The risky journey for Egyptians escaping the security state
8 min read
08 December, 2022
In-depth: For many Egyptians who live under the constant threat of arrest and state intimidation, and who have been banned from travelling, the only option left to secure their freedom is to flee the country.

In a country with more than 60 thousand political prisoners and where members of the opposition and civil society are regularly jailed, pursued, or banned from travelling, many Egyptians see the dangerous journey of fleeing the country as their only path to freedom.

This year, there has been a drastic rise in the number of Egyptians looking to flee their country. The New Arab has spoken to several Egyptians who asked smugglers to help them cross the border after failing to do so via the airport, while the state’s security apparatus pursued them for months.
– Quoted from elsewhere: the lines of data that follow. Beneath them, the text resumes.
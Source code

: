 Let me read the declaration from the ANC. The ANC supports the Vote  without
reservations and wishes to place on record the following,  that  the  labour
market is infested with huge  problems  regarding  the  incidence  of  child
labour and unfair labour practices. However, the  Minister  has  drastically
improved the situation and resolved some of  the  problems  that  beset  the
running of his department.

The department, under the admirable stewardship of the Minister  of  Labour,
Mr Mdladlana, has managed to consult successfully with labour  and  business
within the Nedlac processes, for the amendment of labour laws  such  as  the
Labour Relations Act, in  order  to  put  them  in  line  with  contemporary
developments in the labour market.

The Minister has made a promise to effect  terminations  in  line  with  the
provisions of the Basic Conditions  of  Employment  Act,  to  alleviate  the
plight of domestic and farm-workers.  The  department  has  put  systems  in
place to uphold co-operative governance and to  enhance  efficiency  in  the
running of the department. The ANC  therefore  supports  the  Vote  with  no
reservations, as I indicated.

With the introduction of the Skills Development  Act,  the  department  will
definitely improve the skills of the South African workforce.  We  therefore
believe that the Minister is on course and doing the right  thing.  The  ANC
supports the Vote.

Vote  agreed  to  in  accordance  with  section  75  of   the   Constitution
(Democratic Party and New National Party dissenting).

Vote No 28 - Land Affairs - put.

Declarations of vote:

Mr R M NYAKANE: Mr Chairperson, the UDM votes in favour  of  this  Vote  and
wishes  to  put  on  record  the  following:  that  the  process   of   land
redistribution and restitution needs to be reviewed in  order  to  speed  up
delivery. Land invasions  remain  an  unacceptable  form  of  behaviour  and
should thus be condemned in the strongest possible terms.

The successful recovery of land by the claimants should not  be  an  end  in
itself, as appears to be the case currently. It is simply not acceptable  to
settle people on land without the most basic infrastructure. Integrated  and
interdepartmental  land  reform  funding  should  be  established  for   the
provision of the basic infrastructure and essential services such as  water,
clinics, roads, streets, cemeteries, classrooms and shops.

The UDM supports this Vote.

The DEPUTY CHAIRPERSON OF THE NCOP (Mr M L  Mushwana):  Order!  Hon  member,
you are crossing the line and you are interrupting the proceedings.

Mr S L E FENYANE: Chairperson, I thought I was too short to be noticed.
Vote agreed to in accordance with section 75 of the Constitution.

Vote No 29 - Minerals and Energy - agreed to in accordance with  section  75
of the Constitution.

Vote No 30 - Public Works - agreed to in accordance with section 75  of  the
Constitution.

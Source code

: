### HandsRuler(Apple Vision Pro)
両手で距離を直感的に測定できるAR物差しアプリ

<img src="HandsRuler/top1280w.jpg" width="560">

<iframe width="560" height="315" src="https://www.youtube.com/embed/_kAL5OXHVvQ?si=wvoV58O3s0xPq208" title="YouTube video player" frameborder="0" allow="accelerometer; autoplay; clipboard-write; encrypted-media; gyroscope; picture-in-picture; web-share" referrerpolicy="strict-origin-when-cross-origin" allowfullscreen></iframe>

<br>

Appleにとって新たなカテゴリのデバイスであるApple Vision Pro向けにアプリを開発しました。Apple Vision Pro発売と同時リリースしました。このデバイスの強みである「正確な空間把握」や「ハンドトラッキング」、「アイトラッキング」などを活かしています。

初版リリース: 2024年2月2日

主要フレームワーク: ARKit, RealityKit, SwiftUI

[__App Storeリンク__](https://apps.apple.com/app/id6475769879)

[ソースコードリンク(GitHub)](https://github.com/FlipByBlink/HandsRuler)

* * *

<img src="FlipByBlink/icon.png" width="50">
Sarah was arrested while travelling for work-related training. She was released after several months but had to appear at the police station three days a week, with court attendance every 45 days. She complied with these measures for about a year, until one day she was kidnapped by security forces

She was blindfolded, handcuffed, and forcibly hidden for two days, during which she was beaten and threatened. She was finally released, only to repeat the ordeal weeks later. Sarah began to consider getting a new passport and leaving the country. But when she learned that her name was banned from issuing a passport for travel, she decided to escape across the border with Sudan.

"The instructions they received were clear: take a train from Cairo to Aswan in the south, bring a backpack with only one necessary piece of clothing, bring water and necessary food, money, a passport if you have one, and nothing else"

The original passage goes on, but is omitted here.